The weeks that follow in Seijuurou’s room aren’t so bad, Tetsuya thinks. He’s gotten back to painting, or at least a ghost of what it used to be, and he lets Seijuurou look at the stars that way.  

( _Is it enough?_ Tetsuya doesn’t know, doesn’t  _ask_ , and Seijuurou doesn’t answer.)

During the brief time that Seijuurou has his eyes open, Tetsuya can see they look filmy and opaque.

( _clouded glass_ )

Seijuurou sits through several weeks of being in his room and the hallway before getting antsy. “Take me outside.”

“I can’t,” Tetsuya says. “Doctor’s orders.”

Seijuurou struggles to sit up in bed, keeping his eyes closed. The blanket’s thrown over his shoulders. “ _Please_ ,” Seijuurou says, and Tetsuya hesitates.

.

.

Once they’re outside, Seijuurou cuts right to the chase: “I actually liked it a lot. Your painting.” He chews on his bottom lip, unable to tear his gaze away from the stars above him. Tetsuya thinks they’re much brighter than usual, and it shows in Seijuurou, too. “Of me. For me.”

“Thank you,” Tetsuya says.

Seijuurou points out another constellation. “That one is the Kraken. See the arms?”

“Really?”

“No,” Seijuurou admits. “I just made that one up.”

Tetsuya hates himself for laughing, and hates Seijuurou even more for making him.

Seijuurou is nearly asleep in his wheelchair when he says, “Do you think I’ll dance again?”

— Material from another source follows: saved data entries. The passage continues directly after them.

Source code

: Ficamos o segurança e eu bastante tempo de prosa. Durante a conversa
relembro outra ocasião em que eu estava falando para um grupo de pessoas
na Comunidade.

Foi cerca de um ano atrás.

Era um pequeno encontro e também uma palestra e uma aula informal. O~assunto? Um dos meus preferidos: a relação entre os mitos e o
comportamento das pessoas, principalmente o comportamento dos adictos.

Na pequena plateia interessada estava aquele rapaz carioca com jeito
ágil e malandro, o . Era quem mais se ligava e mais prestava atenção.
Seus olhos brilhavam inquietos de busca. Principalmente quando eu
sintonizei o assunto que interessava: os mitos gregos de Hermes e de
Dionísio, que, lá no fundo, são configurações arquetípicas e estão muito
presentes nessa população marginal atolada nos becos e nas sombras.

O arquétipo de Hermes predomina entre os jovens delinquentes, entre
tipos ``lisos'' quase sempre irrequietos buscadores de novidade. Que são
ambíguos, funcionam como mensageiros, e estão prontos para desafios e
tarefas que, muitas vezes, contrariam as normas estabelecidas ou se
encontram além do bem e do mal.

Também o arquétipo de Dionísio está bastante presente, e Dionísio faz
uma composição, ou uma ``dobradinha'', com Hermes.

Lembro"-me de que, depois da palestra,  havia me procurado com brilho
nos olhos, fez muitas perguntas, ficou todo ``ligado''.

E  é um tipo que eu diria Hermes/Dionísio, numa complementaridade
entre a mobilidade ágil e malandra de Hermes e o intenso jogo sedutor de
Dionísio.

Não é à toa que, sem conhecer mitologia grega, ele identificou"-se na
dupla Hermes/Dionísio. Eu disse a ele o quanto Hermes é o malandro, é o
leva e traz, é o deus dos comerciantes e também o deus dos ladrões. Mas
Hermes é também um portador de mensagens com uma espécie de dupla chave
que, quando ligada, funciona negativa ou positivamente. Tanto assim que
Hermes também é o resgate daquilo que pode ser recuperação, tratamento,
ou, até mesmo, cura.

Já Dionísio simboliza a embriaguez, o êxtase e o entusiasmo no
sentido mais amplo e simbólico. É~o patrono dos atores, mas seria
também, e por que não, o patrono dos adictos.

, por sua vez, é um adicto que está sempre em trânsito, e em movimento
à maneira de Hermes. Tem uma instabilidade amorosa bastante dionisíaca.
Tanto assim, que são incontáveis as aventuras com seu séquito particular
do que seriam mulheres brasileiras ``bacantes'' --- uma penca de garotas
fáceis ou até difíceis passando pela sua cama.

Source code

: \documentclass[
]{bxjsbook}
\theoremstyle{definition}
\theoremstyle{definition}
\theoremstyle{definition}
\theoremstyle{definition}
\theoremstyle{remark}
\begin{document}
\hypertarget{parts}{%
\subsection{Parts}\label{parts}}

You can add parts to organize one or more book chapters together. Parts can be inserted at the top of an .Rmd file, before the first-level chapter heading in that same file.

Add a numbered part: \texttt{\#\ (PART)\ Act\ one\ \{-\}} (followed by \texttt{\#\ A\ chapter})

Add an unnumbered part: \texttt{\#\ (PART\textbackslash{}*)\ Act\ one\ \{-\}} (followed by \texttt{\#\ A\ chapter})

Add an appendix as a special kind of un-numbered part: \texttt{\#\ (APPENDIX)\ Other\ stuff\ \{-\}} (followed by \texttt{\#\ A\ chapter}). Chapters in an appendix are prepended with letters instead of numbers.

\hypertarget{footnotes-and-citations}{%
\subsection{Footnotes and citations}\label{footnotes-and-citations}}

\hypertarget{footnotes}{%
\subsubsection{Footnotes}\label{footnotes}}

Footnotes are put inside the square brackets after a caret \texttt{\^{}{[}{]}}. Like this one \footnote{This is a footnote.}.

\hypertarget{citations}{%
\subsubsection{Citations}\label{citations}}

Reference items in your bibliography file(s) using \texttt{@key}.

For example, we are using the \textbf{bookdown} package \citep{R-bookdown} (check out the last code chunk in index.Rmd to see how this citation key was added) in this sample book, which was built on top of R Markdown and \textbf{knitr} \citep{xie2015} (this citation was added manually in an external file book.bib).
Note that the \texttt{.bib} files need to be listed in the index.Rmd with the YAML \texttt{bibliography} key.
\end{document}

This time, Tetsuya doesn’t hesitate. “Of course.”

Seijuurou falls completely asleep before answering, and Tetsuya doesn’t get the chance to hear what his actual answer is, but he’s certain it’ll be something like a laugh.

The doctor wheels Seijuurou in.

.

.

There are no stars the day Seijuurou dies.


End file.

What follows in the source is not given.